Setelah menyepakati definisi kedua kata di atas, saya rasa aman untuk melanjutkan pembahasan. Teman-teman diharapkan dapat merasakan “praktis-pragmatis”-nya saya melalui tulisan ini secara implisit dari gaya “bicara” saya karena saya sedang malas menjabarkan dan mengelaborasikan segala sesuatunya secara eksplisit kali ini, yang penting teman-teman pembaca bisa sedikit-banyak mengerti (tidak apa-apa kalau sedikit, bagus kalau banyak, hm). Tulisan ini sedikit mengungkapkan satu dari sekian banyak perubahan pemikiran yang saya alami. Perubahan yang saya alami ini bukan hasil dari sebuah kejadian yang terdengar “wah” atau apa, sebenarnya situasi yang menjadi latar belakang lahirnya gagasan mengenai tulisan ini sangat sederhana: saya meninggalkan semester 7 dan mulai memasuki semester 8 perkuliahan saya.
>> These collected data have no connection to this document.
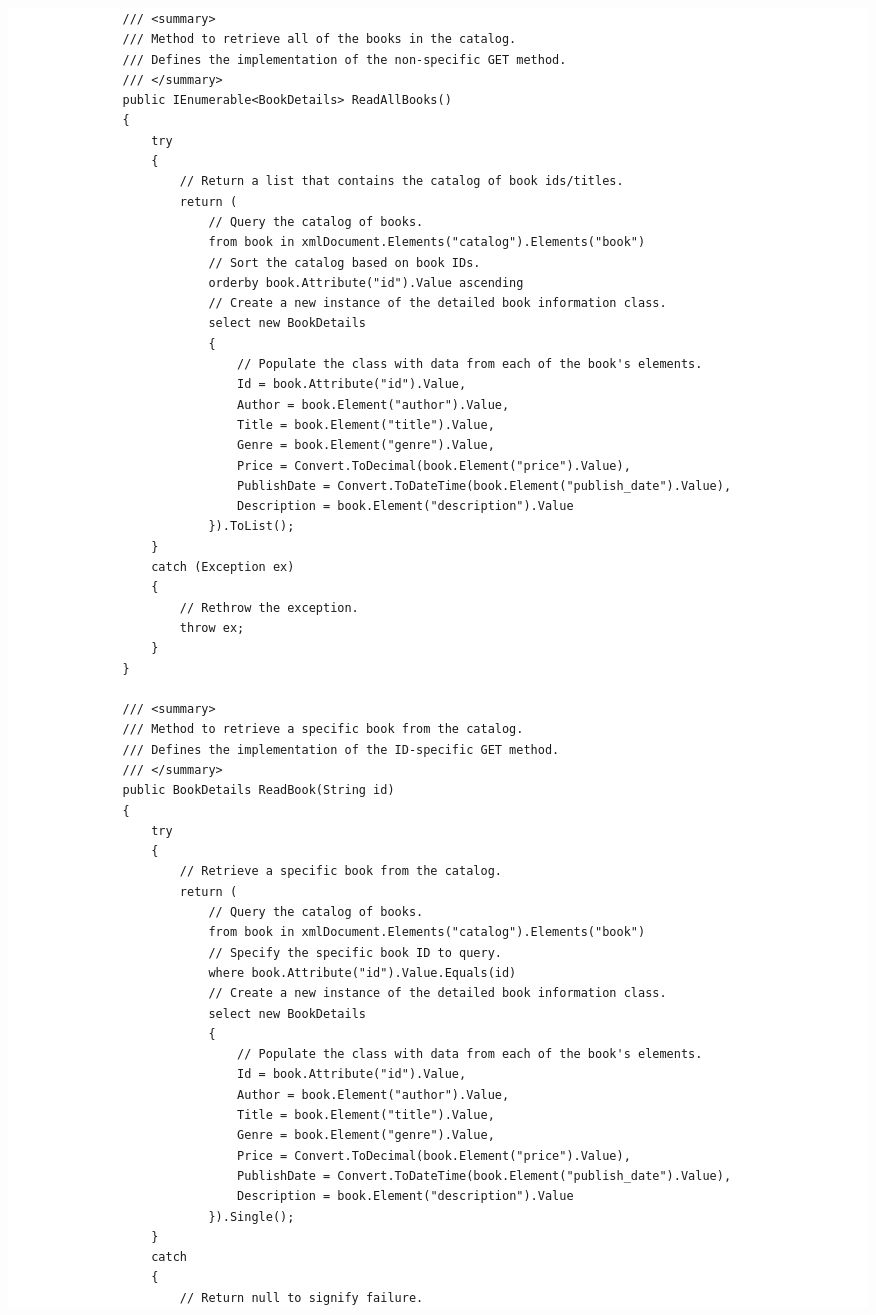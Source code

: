                     /// <summary>
                    /// Method to retrieve all of the books in the catalog.
                    /// Defines the implementation of the non-specific GET method.
                    /// </summary>
                    public IEnumerable<BookDetails> ReadAllBooks()
                    {
                        try
                        {
                            // Return a list that contains the catalog of book ids/titles.
                            return (
                                // Query the catalog of books.
                                from book in xmlDocument.Elements("catalog").Elements("book")
                                // Sort the catalog based on book IDs.
                                orderby book.Attribute("id").Value ascending
                                // Create a new instance of the detailed book information class.
                                select new BookDetails
                                {
                                    // Populate the class with data from each of the book's elements.
                                    Id = book.Attribute("id").Value,
                                    Author = book.Element("author").Value,
                                    Title = book.Element("title").Value,
                                    Genre = book.Element("genre").Value,
                                    Price = Convert.ToDecimal(book.Element("price").Value),
                                    PublishDate = Convert.ToDateTime(book.Element("publish_date").Value),
                                    Description = book.Element("description").Value
                                }).ToList();
                        }
                        catch (Exception ex)
                        {
                            // Rethrow the exception.
                            throw ex;
                        }
                    }
            
                    /// <summary>
                    /// Method to retrieve a specific book from the catalog.
                    /// Defines the implementation of the ID-specific GET method.
                    /// </summary>
                    public BookDetails ReadBook(String id)
                    {
                        try
                        {
                            // Retrieve a specific book from the catalog.
                            return (
                                // Query the catalog of books.
                                from book in xmlDocument.Elements("catalog").Elements("book")
                                // Specify the specific book ID to query.
                                where book.Attribute("id").Value.Equals(id)
                                // Create a new instance of the detailed book information class.
                                select new BookDetails
                                {
                                    // Populate the class with data from each of the book's elements.
                                    Id = book.Attribute("id").Value,
                                    Author = book.Element("author").Value,
                                    Title = book.Element("title").Value,
                                    Genre = book.Element("genre").Value,
                                    Price = Convert.ToDecimal(book.Element("price").Value),
                                    PublishDate = Convert.ToDateTime(book.Element("publish_date").Value),
                                    Description = book.Element("description").Value
                                }).Single();
                        }
                        catch
                        {
                            // Return null to signify failure.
Selama 7 semester berkuliah di kampus yang sudah saya sebut namanya tersebut, saya sudah mengalami berbagai hal yang terjadi di dalamnya yang kemudian saya selalu coba ambil hikmahnya sebagai simulasi kehidupan sebenarnya setelah lulus nanti. Mulai dari TPB yang lempeng-lempeng saja dan nyaris bebas dari kesibukan apapun, tingkat 2 yang terasa seperti pembakaran semangat kemahasiswaan diiringi pengenalan tools yang dibutuhkan dalam keprofesian saya, tingkat 3 yang dipenuhi pengabdian dan ujian akan implementasi semangat kemahasiswaan tersebut dibarengi pengenalan akan keahlian sebenarnya pada jurusan atau keprofesian saya, serta tingkat 4 yang sedikit banyak membuat saya kembali berpikir akan seluruh hal yang sudah saya alami dari TPB hingga tingkat 4 itu sendiri, baik dari segi kemahasiswaan maupun keprofesian.

Mungkin teman-teman yang sekampus dengan saya yang lebih muda sedang merasakan hal-hal yang saya sudah alami sebelumnya. Kalau mengutip Tan Malaka, mungkin kalian sedang merasakan gelora “kemewahan terakhir yang dimiliki oleh pemuda”. Saya tidak akan mengganggu kenikmatan yang teman-teman alami dari segi (kemungkinan besar) kemahasiswaan itu, itu urusan kalian masing-masing. Hanya saja izinkan saya sedikit menyentil idealisme di bidang keprofesian. Saya gunakan kata “keprofesian” di sini karena kata “akademik” menurut saya pribadi terlalu…sempit, hm? Sebuah post di media sosial “LINE” mempertanyakan kegunaan kita mempelajari sains dan teknologi serta berinovasi apabila tidak membawa kita lebih mencintai sekitar. Saya ingat betul respon saya dalam hati berbunyi, ”Ya buat sekedar cari duit buat makan, lah.” (mungkin beberapa teman saya bahkan bisa membayangkan bagaimana body language dan aksen bicara saya apabila kalimat ini benar-benar terucap dari mulut saya, heh) Namun kalimat Tan Malaka tadi kembali berdengung di dalam benak saya sehingga sempat saya bertanya kepada diri saya sendiri,”Apakah saya sudah kehilangan idealisme? Atau realita sudah bergeser menjadi kondisi ideal dalam idealisme saya? Singkatnya, apakah realisme adalah idealisme saya yang baru? Heh, bahkan apa yang ideal saja saya tidak pernah benar-benar tahu kecuali dari angka-angka yang dihasilkan didahului berbagai macam asumsi yang digunakan dalam perkuliahan, bukan?”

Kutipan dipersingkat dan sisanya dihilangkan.